Send me the URL you care about most. I'll run shaka-perf on your key pages and send you a report just like the one above - the load filmed frame by frame, the plain-English read, and the one page slowing you down most. You get a quick note that I have it, then the report in the same thread, usually within a few days. It's free.
Or just email me at [email protected]. I only test pages anyone can already visit - nothing behind a login - and whatever you send stays between us: I'm not adding you to a list, and there's no follow-up unless you reply.
A few honest answers
Questions you're probably asking
Is this going to turn into a sales call?
No call unless you ask for one. You get a written report by email; if it makes you want to talk, you reply - and if it doesn't, that's genuinely fine.
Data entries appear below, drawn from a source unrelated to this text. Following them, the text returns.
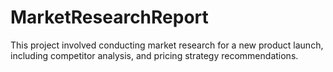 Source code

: # MarketResearchReport
This project involved conducting market research for a new product launch, including competitor analysis, and pricing strategy recommendations.
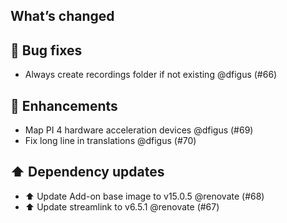 ## What’s changed

## 🐛 Bug fixes

- Always create recordings folder if not existing @dfigus (#66)

## 🚀 Enhancements

- Map PI 4 hardware acceleration devices @dfigus (#69)
- Fix long line in translations @dfigus (#70)

## ⬆️ Dependency updates

- ⬆️ Update Add-on base image to v15.0.5 @renovate (#68)
- ⬆️ Update streamlink to v6.5.1 @renovate (#67)
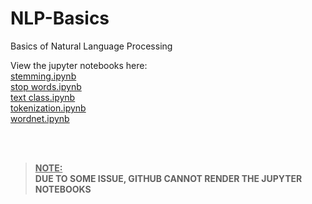 # NLP-Basics

Basics of Natural Language Processing 

View the jupyter notebooks here:<br>
<a href="https://nbviewer.jupyter.org/github/Rajdeep2121/NLP-Basics/blob/master/stemming.ipynb">stemming.ipynb</a><br>
<a href="https://nbviewer.jupyter.org/github/Rajdeep2121/NLP-Basics/blob/master/stop%20words.ipynb">stop words.ipynb</a><br>
<a href="https://nbviewer.jupyter.org/github/Rajdeep2121/NLP-Basics/blob/master/text%20class.ipynb">text class.ipynb</a><br>
<a href="https://nbviewer.jupyter.org/github/Rajdeep2121/NLP-Basics/blob/master/tokenization.ipynb">tokenization.ipynb</a><br>
<a href="https://nbviewer.jupyter.org/github/Rajdeep2121/NLP-Basics/blob/master/wordnet.ipynb">wordnet.ipynb</a><br>

<br><br>
> <b><u>NOTE:</u><br>
> DUE TO SOME ISSUE, GITHUB CANNOT RENDER THE JUPYTER NOTEBOOKS</b>


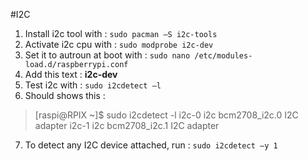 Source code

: #I2C
1.	Install i2c tool with : `sudo pacman –S i2c-tools`
2.	Activate i2c cpu with : `sudo modprobe i2c-dev`
3.	Set it to autroun at boot with : `sudo nano /etc/modules-load.d/raspberrypi.conf`
4.	Add this text : **i2c-dev**
5.	Test i2c with : `sudo i2cdetect –l`
6.	Should shows this :
> [raspi@RPIX ~]$ sudo i2cdetect -l
> i2c-0   i2c             bcm2708_i2c.0                           I2C adapter
> i2c-1   i2c             bcm2708_i2c.1                           I2C adapter
7.	To detect any I2C device attached, run : `sudo i2cdetect –y 1`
What if I already have developers?
Even better. Hand it straight to your team or agency - they get a clear picture of what's slow and where, with none of the guesswork. The report is yours to run with; there's no move here to step in on anyone's work.
What if my site is already fast?
Then I'll tell you that in one line, and you'll have something in writing to show your team. The sites that are already quick get a fast all-clear - that's worth knowing too.
Does it matter what my site is built on?
No. Shopify, WordPress, a course or funnel platform, a custom app, a SaaS dashboard - the things that slow a page down are mostly the same underneath.
How do you measure it?
The tool loads your pages as an emulated mid-range phone on a throttled mobile connection, in real Chrome - the standard mobile profile. Each page runs a few times, so the read is steady, not one lucky or unlucky load.
What if I want to fix what it finds?
Up to you, and up to whoever you trust - your own team or anyone you bring in. If you do make changes, the same tool measures the before and after, running each side several times, so you see how much faster each page really got, not a one-off guess.